Raw data:

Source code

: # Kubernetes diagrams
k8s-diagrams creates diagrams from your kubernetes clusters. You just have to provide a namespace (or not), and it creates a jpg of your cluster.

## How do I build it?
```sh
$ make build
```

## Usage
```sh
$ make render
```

Task goal:
Every entry must appear again in the answer, exactly as written.

Exercise output:
Source code

: # Kubernetes diagrams
k8s-diagrams creates diagrams from your kubernetes clusters. You just have to provide a namespace (or not), and it creates a jpg of your cluster.

## How do I build it?
```sh
$ make build
```

## Usage
```sh
$ make render
```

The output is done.